Multi-Asset Solutions de J.P. Morgan Asset Management

Michael Albrecht & Michael Akinyele, J.P. Morgan Asset Management

5 minutes de lecture

Les données récentes vont dans le sens d’une croissance solide associée à une inflation persistante, ce qui correspond à notre scénario de base actuel. Les scénarios de ralentissement à court terme apparaissent moins probables.

Synthèse
  • Cette réduction de l’incertitude concernant la trajectoire de l’inflation, associée à la résilience de la croissance, laisse entrevoir la possibilité d'un resserrement monétaire plus important que prévu. Il est donc difficile de prendre des positions fortement directionnelles dans les portefeuilles multi-actifs.
  • Notre préférence pour une surpondération de la duration est le reflet de nos prévisions en matière de taux (légère baisse) et de corrélation entre actions et obligations (en baisse ou redevenant négative).

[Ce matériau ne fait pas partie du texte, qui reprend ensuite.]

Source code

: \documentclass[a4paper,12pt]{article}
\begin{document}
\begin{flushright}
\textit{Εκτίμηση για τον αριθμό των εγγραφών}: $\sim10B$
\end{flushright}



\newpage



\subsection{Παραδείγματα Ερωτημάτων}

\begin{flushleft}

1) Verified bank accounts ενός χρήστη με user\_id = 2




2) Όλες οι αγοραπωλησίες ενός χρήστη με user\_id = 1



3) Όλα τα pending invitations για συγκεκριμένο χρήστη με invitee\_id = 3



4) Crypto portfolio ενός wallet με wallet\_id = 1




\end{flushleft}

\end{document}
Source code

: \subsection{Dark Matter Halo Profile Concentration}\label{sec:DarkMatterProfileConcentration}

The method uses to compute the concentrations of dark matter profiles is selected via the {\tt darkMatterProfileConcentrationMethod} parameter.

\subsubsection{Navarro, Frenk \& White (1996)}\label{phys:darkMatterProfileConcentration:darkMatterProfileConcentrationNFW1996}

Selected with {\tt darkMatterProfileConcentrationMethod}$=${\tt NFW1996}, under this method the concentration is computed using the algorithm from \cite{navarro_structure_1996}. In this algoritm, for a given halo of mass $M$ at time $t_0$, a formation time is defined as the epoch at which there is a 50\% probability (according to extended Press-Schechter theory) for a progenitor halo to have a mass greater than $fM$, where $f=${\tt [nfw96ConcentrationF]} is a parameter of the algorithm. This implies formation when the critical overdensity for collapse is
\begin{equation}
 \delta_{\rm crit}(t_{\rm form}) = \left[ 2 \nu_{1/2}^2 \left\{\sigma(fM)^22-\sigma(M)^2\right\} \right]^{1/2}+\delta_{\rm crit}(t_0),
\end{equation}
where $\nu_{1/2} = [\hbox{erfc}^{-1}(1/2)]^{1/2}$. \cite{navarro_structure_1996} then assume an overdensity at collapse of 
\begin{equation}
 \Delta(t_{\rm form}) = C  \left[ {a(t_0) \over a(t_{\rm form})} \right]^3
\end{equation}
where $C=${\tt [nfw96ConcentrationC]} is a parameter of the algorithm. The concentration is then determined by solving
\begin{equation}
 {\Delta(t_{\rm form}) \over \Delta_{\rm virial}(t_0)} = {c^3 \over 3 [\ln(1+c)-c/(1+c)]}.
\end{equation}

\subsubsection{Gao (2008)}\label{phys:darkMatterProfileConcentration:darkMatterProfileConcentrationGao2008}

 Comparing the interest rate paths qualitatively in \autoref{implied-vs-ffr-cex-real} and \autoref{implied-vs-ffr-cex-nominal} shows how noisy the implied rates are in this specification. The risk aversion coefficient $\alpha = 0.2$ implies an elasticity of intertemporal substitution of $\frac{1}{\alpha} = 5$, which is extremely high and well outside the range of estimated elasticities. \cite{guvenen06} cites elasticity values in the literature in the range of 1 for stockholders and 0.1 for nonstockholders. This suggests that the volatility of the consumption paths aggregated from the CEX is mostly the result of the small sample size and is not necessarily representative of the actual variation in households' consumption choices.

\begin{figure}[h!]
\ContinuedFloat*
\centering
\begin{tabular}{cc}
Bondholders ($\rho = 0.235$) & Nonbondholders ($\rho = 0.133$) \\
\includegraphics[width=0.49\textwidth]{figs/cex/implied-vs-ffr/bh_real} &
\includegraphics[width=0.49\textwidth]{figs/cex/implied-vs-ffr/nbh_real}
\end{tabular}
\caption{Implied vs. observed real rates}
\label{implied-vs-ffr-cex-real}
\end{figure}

Cette conviction n’est toutefois pas très marquée.
  • Nous restons proches de la neutralité dans le positionnement de nos portefeuilles. Nous privilégions les positions de valeur relative sur les actions et les obligations, en nous orientant vers les marchés d’actions plus abordables qui offrent un potentiel de hausse cyclique plus important (marchés émergents par exemple) et en nous écartant des marchés obligataires les plus exposés à un nouveau resserrement de la politique monétaire (Japon notamment).
Un nouveau scénario: résilience de la croissance et persistance de l’inflation

L’évolution des marchés financiers sur les derniers mois est le reflet de l’évolution des perspectives de croissance et d’inflation. À la fin de l’année dernière, les acteurs du marché étaient focalisés sur la gravité potentielle du ralentissement attendu de l’activité économique mondiale dans la perspective d’une nette amélioration de la trajectoire de l'inflation. Ces derniers temps, les perspectives de croissance à court terme se sont améliorées aux États-Unis, en Europe et en Chine, tandis que les chiffres d’inflation ont été plus mitigés.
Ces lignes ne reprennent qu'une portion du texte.